[Saved data entries]
..........

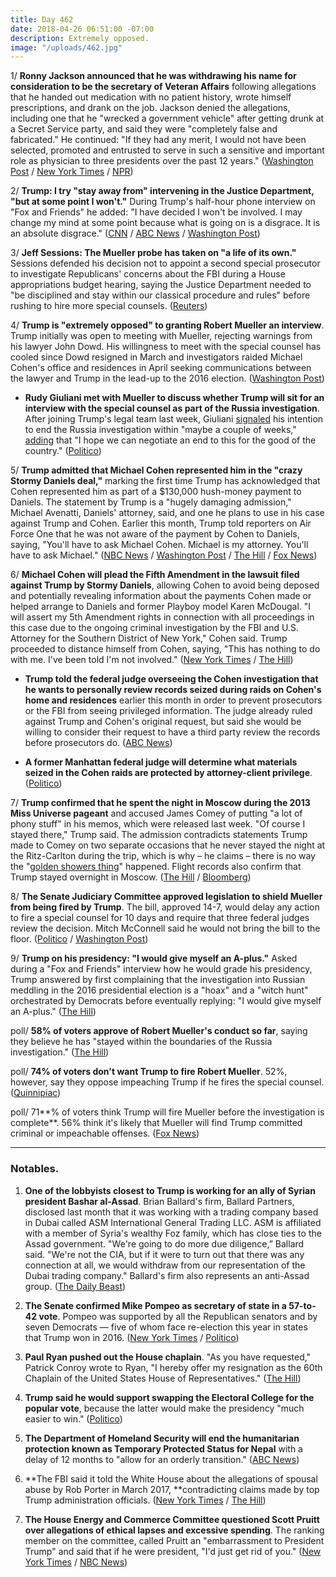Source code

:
 ```yaml
---
title: Day 462
date: 2018-04-26 06:51:00 -07:00
description: Extremely opposed.
image: "/uploads/462.jpg"
---
```


1/ **Ronny Jackson announced that he was withdrawing his name for consideration to be the secretary of Veteran Affairs** following allegations that he handed out medication with no patient history, wrote himself prescriptions, and drank on the job. Jackson denied the allegations, including one that he "wrecked a government vehicle" after getting drunk at a Secret Service party, and said they were "completely false and fabricated." He continued: "If they had any merit, I would not have been selected, promoted and entrusted to serve in such a sensitive and important role as physician to three presidents over the past 12 years." ([Washington Post](https://www.washingtonpost.com/politics/ronny-jackson-withdraws-as-trumps-nominee-to-lead-veterans-affairs/2018/04/26/5a343806-48f6-11e8-9072-f6d4bc32f223_story.html?utm_term=.2cee7e54650f) / [New York Times](https://www.nytimes.com/2018/04/26/us/politics/ronny-jackson-nomination-withdrawn.html) / [NPR](https://www.npr.org/2018/04/26/605471807/dr-ronny-jackson-withdraws-as-va-nominee))

2/ **Trump: I try "stay away from" intervening in the Justice Department, "but at some point I won't."** During Trump's half-hour phone interview on "Fox and Friends" he added: "I have decided I won't be involved. I may change my mind at some point because what is going on is a disgrace. It is an absolute disgrace." ([CNN](https://www.cnn.com/2018/04/26/politics/donald-trump-justice-department-fox-and-friends/index.html) / [ABC News](http://abcnews.go.com/Politics/trump-launches-attack-justice-department/story?id=54747212) / [Washington Post](https://www.washingtonpost.com/politics/trump-says-he-might-get-more-involved-in-managing-the-justice-department/2018/04/26/01ea09fe-4956-11e8-827e-190efaf1f1ee_story.html))

3/ **Jeff Sessions: The Mueller probe has taken on "a life of its own."** Sessions defended his decision not to appoint a second special prosecutor to investigate Republicans' concerns about the FBI during a House appropriations budget hearing, saying the Justice Department needed to "be disciplined and stay within our classical procedure and rules" before rushing to hire more special counsels. ([Reuters](https://www.reuters.com/article/us-usa-trump-russia-sessions/u-s-attorney-general-sessions-say-mueller-probe-has-taken-on-life-of-its-own-idUSKBN1HX30P))

4/ **Trump is "extremely opposed" to granting Robert Mueller an interview**. Trump initially was open to meeting with Mueller, rejecting warnings from his lawyer John Dowd. His willingness to meet with the special counsel has cooled since Dowd resigned in March and investigators raided Michael Cohen's office and residences in April seeking communications between the lawyer and Trump in the lead-up to the 2016 election. ([Washington Post](https://www.washingtonpost.com/politics/giuliani-reopens-negotiations-about-presidential-interview-with-mueller-but-cautions-special-counsel-that-trump-remains-resistant/2018/04/25/91ce79de-48a1-11e8-9072-f6d4bc32f223_story.html))

* **Rudy Giuliani met with Mueller to discuss whether Trump will sit for an interview with the special counsel as part of the Russia investigation**. After joining Trump's legal team last week, Giuliani [signaled](https://twitter.com/danabashcnn/status/987088249364639745) his intention to end the Russia investigation within "maybe a couple of weeks," [adding](https://www.washingtonpost.com/politics/trump-hires-giuliani-two-other-attorneys-amid-mounting-legal-turmoil-over-russia/2018/04/19/8346a7ca-4418-11e8-8569-26fda6b404c7_story.html) that "I hope we can negotiate an end to this for the good of the country." ([Politico](https://www.politico.com/story/2018/04/25/giuliani-mueller-trump-lawyer-555018))

5/ **Trump admitted that Michael Cohen represented him in the "crazy Stormy Daniels deal,"** marking the first time Trump has acknowledged that Cohen represented him as part of a $130,000 hush-money payment to Daniels. The statement by Trump is a "hugely damaging admission," Michael Avenatti, Daniels' attorney, said, and one he plans to use in his case against Trump and Cohen. Earlier this month, Trump told reporters on Air Force One that he was not aware of the payment by Cohen to Daniels, saying, "You'll have to ask Michael Cohen. Michael is my attorney. You'll have to ask Michael." ([NBC News](https://www.nbcnews.com/politics/donald-trump/trump-confirms-cohen-represented-him-crazy-stormy-daniels-deal-during-n869241) / [Washington Post](https://www.washingtonpost.com/politics/trump-says-for-first-time-that-cohen-represented-him-in-stormy-daniels-case/2018/04/26/43c48962-4951-11e8-827e-190efaf1f1ee_story.html) / [The Hill](http://thehill.com/blogs/blog-briefing-room/384974-stormy-daniels-attorney-trumps-comments-on-cohen-hugely-damaging) / [Fox News](http://insider.foxnews.com/2018/04/25/president-donald-trump-joins-fox-friends-thursday-exclusive-interview))

6/ **Michael Cohen will plead the Fifth Amendment in the lawsuit filed against Trump by Stormy Daniels**, allowing Cohen to avoid being deposed and potentially revealing information about the payments Cohen made or helped arrange to Daniels and former Playboy model Karen McDougal. "I will assert my 5th Amendment rights in connection with all proceedings in this case due to the ongoing criminal investigation by the FBI and U.S. Attorney for the Southern District of New York," Cohen said. Trump proceeded to distance himself from Cohen, saying, "This has nothing to do with me. I've been told I'm not involved." ([New York Times](https://www.nytimes.com/2018/04/25/nyregion/michael-cohen-stormy-daniels.html) / [The Hill](http://thehill.com/homenews/administration/384969-trump-on-cohen-nothing-to-do-with-me))

* **Trump told the federal judge overseeing the Cohen investigation that he wants to personally review records seized during raids on Cohen's home and residences** earlier this month in order to prevent prosecutors or the FBI from seeing privileged information. The judge already ruled against Trump and Cohen's original request, but said she would be willing to consider their request to have a third party review the records before prosecutors do. ([ABC News](http://abcnews.go.com/Politics/president-trump-personally-review-documents-cohen-case/story?id=54733796))

* **A former Manhattan federal judge will determine what materials seized in the Cohen raids are protected by attorney-client privilege**. ([Politico](https://www.politico.com/story/2018/04/26/special-master-michael-cohen-case-555952))

7/ **Trump confirmed that he spent the night in Moscow during the 2013 Miss Universe pageant** and accused James Comey of putting "a lot of phony stuff" in his memos, which were released last week. "Of course I stayed there," Trump said. The admission contradicts statements Trump made to Comey on two separate occasions that he never stayed the night at the Ritz-Carlton during the trip, which is why – he claims – there is no way the "[golden showers thing](https://whatthefuckjusthappenedtoday.com/2018/04/23/day-459/#1-flight-records-contradict-trumps-c)" happened. Flight records also confirm that Trump stayed overnight in Moscow. ([The Hill](http://thehill.com/homenews/administration/384970-trump-says-he-stayed-overnight-in-moscow-during-2013-trip) / [Bloomberg](https://www.bloomberg.com/news/articles/2018-04-23/flight-records-illuminate-mystery-of-trump-s-moscow-nights))

8/ **The Senate Judiciary Committee approved legislation to shield Mueller from being fired by Trump**. The bill, approved 14-7, would delay any action to fire a special counsel for 10 days and require that three federal judges review the decision. Mitch McConnell said he would not bring the bill to the floor. ([Politico](https://www.politico.com/story/2018/04/26/senate-panel-approves-bill-to-shield-mueller-from-trump-firing-555458) / [Washington Post](https://www.washingtonpost.com/news/politics/wp/2018/04/26/senate-judiciary-committee-backs-bill-to-protect-special-counsel-robert-s-mueller-iii-from-being-fired-by-president-trump/))

9/ **Trump on his presidency: "I would give myself an A-plus."** Asked during a "Fox and Friends" interview how he would grade his presidency, Trump answered by first complaining that the investigation into Russian meddling in the 2016 presidential election is a "hoax" and a "witch hunt" orchestrated by Democrats before eventually replying: "I would give myself an A-plus." ([The Hill](http://thehill.com/homenews/administration/384976-trump-gives-himself-an-a))

poll/ **58% of voters approve of Robert Mueller's conduct so far**, saying they believe he has "stayed within the boundaries of the Russia investigation." ([The Hill](http://thehill.com/homenews/administration/385079-majority-support-muellers-handling-of-special-counsel-probe-poll))

poll/ **74% of voters don't want Trump to fire Robert Mueller**. 52%, however, say they oppose impeaching Trump if he fires the special counsel. ([Quinnipiac](https://poll.qu.edu/national/release-detail?ReleaseID=2539))

poll/ 71**% of voters think Trump will fire Mueller before the investigation is complete**. 56% think it's likely that Mueller will find Trump committed criminal or impeachable offenses. ([Fox News](http://www.foxnews.com/politics/2018/04/25/fox-news-poll-mueller-likely-to-find-trump-offenses-trump-likely-to-fire-him.html))

---

### Notables.

1. **One of the lobbyists closest to Trump is working for an ally of Syrian president Bashar al-Assad**. Brian Ballard's firm, Ballard Partners, disclosed last month that it was working with a trading company based in Dubai called ASM International General Trading LLC. ASM is affiliated with a member of Syria's wealthy Foz family, which has close ties to the Assad government. "We're going to do more due diligence,” Ballard said. "We're not the CIA, but if it were to turn out that there was any connection at all, we would withdraw from our representation of the Dubai trading company." Ballard's firm also represents an anti-Assad group. ([The Daily Beast](https://www.thedailybeast.com/top-trump-fundraiser-caught-working-for-assad-ally))

2. **The Senate confirmed Mike Pompeo as secretary of state in a 57-to-42 vote**. Pompeo was supported by all the Republican senators and by seven Democrats — five of whom face re-election this year in states that Trump won in 2016. ([New York Times](https://www.nytimes.com/2018/04/26/us/politics/mike-pompeo-secretary-of-state.html) / [Politico](https://www.politico.com/story/2018/04/26/pompeo-clears-key-senate-hurdle-to-be-secretary-of-state-555908))

3. **Paul Ryan pushed out the House chaplain**. "As you have requested," Patrick Conroy wrote to Ryan, "I hereby offer my resignation as the 60th Chaplain of the United States House of Representatives." ([The Hill](http://thehill.com/homenews/house/385035-house-chaplain-forced-out-by-ryan))

4. **Trump said he would support swapping the Electoral College for the popular vote**, because the latter would make the presidency "much easier to win." ([Politico](https://www.politico.com/story/2018/04/26/trump-electoral-college-popular-vote-555148))

5. **The Department of Homeland Security will end the humanitarian protection known as Temporary Protected Status for Nepal** with a delay of 12 months to "allow for an orderly transition." ([ABC News](http://abcnews.go.com/Politics/trump-administration-ends-humanitarian-program-nepal/story?id=54757198))

6. **The FBI said it told the White House about the allegations of spousal abuse by Rob Porter in March 2017, **contradicting claims made by top Trump administration officials. ([New York Times](https://www.nytimes.com/2018/04/26/us/politics/rob-porter-mcgahn-fbi-white-house.html) / [The Hill](http://thehill.com/homenews/administration/385085-fbi-says-it-told-white-house-about-porter-abuse-allegations-in-march))

7. **The House Energy and Commerce Committee questioned Scott Pruitt over allegations of ethical lapses and excessive spending**. The ranking member on the committee, called Pruitt an "embarrassment to President Trump" and said that if he were president, "I'd just get rid of you." ([New York Times](https://www.nytimes.com/2018/04/26/climate/scott-pruitt-congress-hearing.html) / [NBC News](https://www.nbcnews.com/politics/congress/democrats-excoriate-epa-administrator-scott-pruitt-over-lavish-spending-n869271))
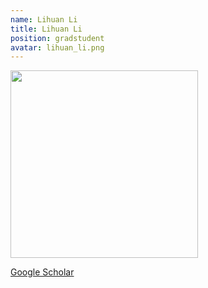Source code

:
 ```yaml
---
name: Lihuan Li
title: Lihuan Li
position: gradstudent
avatar: lihuan_li.png
---
```


<img width="300" src="{{site.baseurl}}/images/people/{{page.avatar}}" data-action="zoom">

<i class="fa fa-bar-chart"></i> [Google Scholar](https://scholar.google.com.au/citations?hl=en&user=1FsFOXwAAAAJ)
<br>
<!-- <i class="fa fa-home"></i> [Homepage](https://) -->
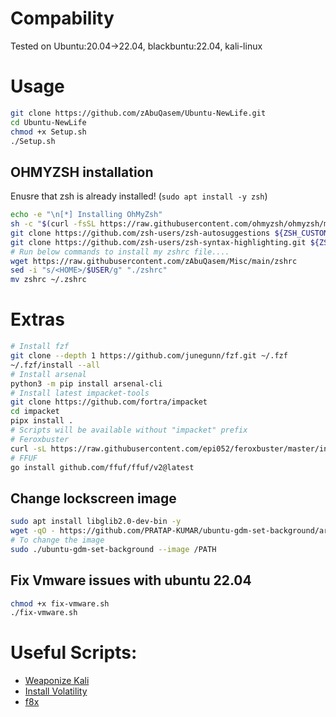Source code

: # Compability
Tested on Ubuntu:20.04->22.04, blackbuntu:22.04, kali-linux
# Usage
```bash
git clone https://github.com/zAbuQasem/Ubuntu-NewLife.git
cd Ubuntu-NewLife
chmod +x Setup.sh
./Setup.sh
```
## OHMYZSH installation
 Enusre that zsh is already installed! (`sudo apt install -y zsh`)
 ```bash
echo -e "\n[*] Installing OhMyZsh"
sh -c "$(curl -fsSL https://raw.githubusercontent.com/ohmyzsh/ohmyzsh/master/tools/install.sh)"
git clone https://github.com/zsh-users/zsh-autosuggestions ${ZSH_CUSTOM:-~/.oh-my-zsh/custom}/plugins/zsh-autosuggestions
git clone https://github.com/zsh-users/zsh-syntax-highlighting.git ${ZSH_CUSTOM:-~/.oh-my-zsh/custom}/plugins/zsh-syntax-highlighting
# Run below commands to install my zshrc file....
wget https://raw.githubusercontent.com/zAbuQasem/Misc/main/zshrc
sed -i "s/<HOME>/$USER/g" "./zshrc"
mv zshrc ~/.zshrc
```
# Extras
```sh
# Install fzf
git clone --depth 1 https://github.com/junegunn/fzf.git ~/.fzf
~/.fzf/install --all
# Install arsenal
python3 -m pip install arsenal-cli
# Install latest impacket-tools
git clone https://github.com/fortra/impacket
cd impacket 
pipx install .
# Scripts will be available without "impacket" prefix
# Feroxbuster
curl -sL https://raw.githubusercontent.com/epi052/feroxbuster/master/install-nix.sh | bash
# FFUF
go install github.com/ffuf/ffuf/v2@latest
```

## Change lockscreen image
```bash
sudo apt install libglib2.0-dev-bin -y
wget -qO - https://github.com/PRATAP-KUMAR/ubuntu-gdm-set-background/archive/main.tar.gz | tar zx --strip-components=1 ubuntu-gdm-set-background-main/ubuntu-gdm-set-background
# To change the image
sudo ./ubuntu-gdm-set-background --image /PATH
```
## Fix Vmware issues with ubuntu 22.04
```bash
chmod +x fix-vmware.sh
./fix-vmware.sh
```
# Useful Scripts:
- [Weaponize Kali](https://github.com/snovvcrash/WeaponizeKali.sh)
- [Install Volatility](https://pwnsec-notes.gitbook.io/ctf-notes/forensics/memory#installing-volatility)
- [f8x](https://github.com/ffffffff0x/f8x)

..........

• Brief: Scan the entries for lines with the word "clone". The number of such lines is the whole answer.

• Your response: 5